In short, we’re in the shit and to address it, the entire country is going to have to keep calm and carry on (to coin a phrase).
There is however, one area of the UK economy who have remained immune from what’s been going on and will apparently remain so; the unemployed. For them, that cheque has continued to drop on the mat every fortnight and it will continue to do so irrespective of the cost to the tax payer (that’s you and me).
Now can someone explain to me, how is that right?
I’m not saying for one second that the majority of unemployed men and women wouldn’t give their right arm to be employed or that everyone is

claiming the dole by choice. That’s not what this is about.
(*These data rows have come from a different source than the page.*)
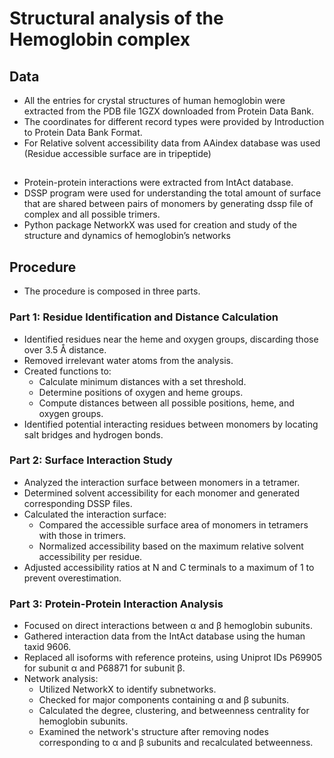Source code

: # Structural analysis of the Hemoglobin complex

## Data
* All the entries for crystal structures of human  hemoglobin were extracted from the PDB file 1GZX  downloaded from Protein Data Bank.
* The coordinates for different  record types were provided by Introduction to Protein Data Bank Format.
* For Relative solvent accessibility data from AAindex database was used (Residue accessible surface are in tripeptide)

##
* Protein-protein interactions were extracted from IntAct database. 
* DSSP program were used for understanding the total amount of surface that are  shared between pairs of monomers by generating dssp file of complex and all possible trimers.
* Python  package NetworkX was used for creation and study of the structure and dynamics of hemoglobin’s networks 

## Procedure
* The procedure is composed in three parts. 
### Part 1: Residue Identification and Distance Calculation
* Identified residues near the heme and oxygen groups, discarding those over 3.5 Å distance.
* Removed irrelevant water atoms from the analysis.
* Created functions to:
   - Calculate minimum distances with a set threshold.
   - Determine positions of oxygen and heme groups.
   - Compute distances between all possible positions, heme, and oxygen groups.
* Identified potential interacting residues between monomers by locating salt bridges and hydrogen bonds.

### Part 2: Surface Interaction Study
* Analyzed the interaction surface between monomers in a tetramer.
* Determined solvent accessibility for each monomer and generated corresponding DSSP files.
* Calculated the interaction surface:
   - Compared the accessible surface area of monomers in tetramers with those in trimers.
   - Normalized accessibility based on the maximum relative solvent accessibility per residue.
* Adjusted accessibility ratios at N and C terminals to a maximum of 1 to prevent overestimation.

### Part 3: Protein-Protein Interaction Analysis
* Focused on direct interactions between α and β hemoglobin subunits.
* Gathered interaction data from the IntAct database using the human taxid 9606.
* Replaced all isoforms with reference proteins, using Uniprot IDs P69905 for subunit α and P68871 for subunit β.
* Network analysis:
  - Utilized NetworkX to identify subnetworks.
  - Checked for major components containing α and β subunits.
  - Calculated the degree, clustering, and betweenness centrality for hemoglobin subunits.
  - Examined the network's structure after removing nodes corresponding to α and β subunits and recalculated betweenness.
This is about fairness pure and simple. When hard working tax-payers are being hammered on an almost daily basis, why are the unemployed not sharing in the nations pain? And how better to do that than to apply an across the board 5% reduction in unemployment benefit.
It makes perfect sense. If the cuts are about saving money then surely the obvious thing to do is to cut back on one of your biggest expenses. Not by sneaking around trying to catch people out but by simply cutting the amount you are paying out. And let’s be brutally honest, a cut in unemployment benefit might surely encourage people to actually take jobs which they have thus far thought of as ‘demeaning’ or too low paid and as a result, put something back into the country too many of them are happily screwing over.
Most importantly of all, it would prove that this government are actually thinking about what’s going on and show the tax-paying British public that when they say that we’re all in this together, they actually mean it. Because to me, at this moment in time, it doesn’t feel like that at all.
Is that being too simplistic? Or is it simply stating the bloody obvious?
PS: I have already had a number of posts agreeing with me and suggesting 5% is a tad too low. 10 if not 15% being closer to what people would like to see together with a time limit for claimants! A nice idea in theory although I’m not sure it would work in practice.
I’d far rather see a programme relating to earning UB such as cleaning up the local community, working with the elderly, etc, etc. Although no doubt the do-gooders of this world would consider this demeaning. Which kind of takes us back to the previous blog!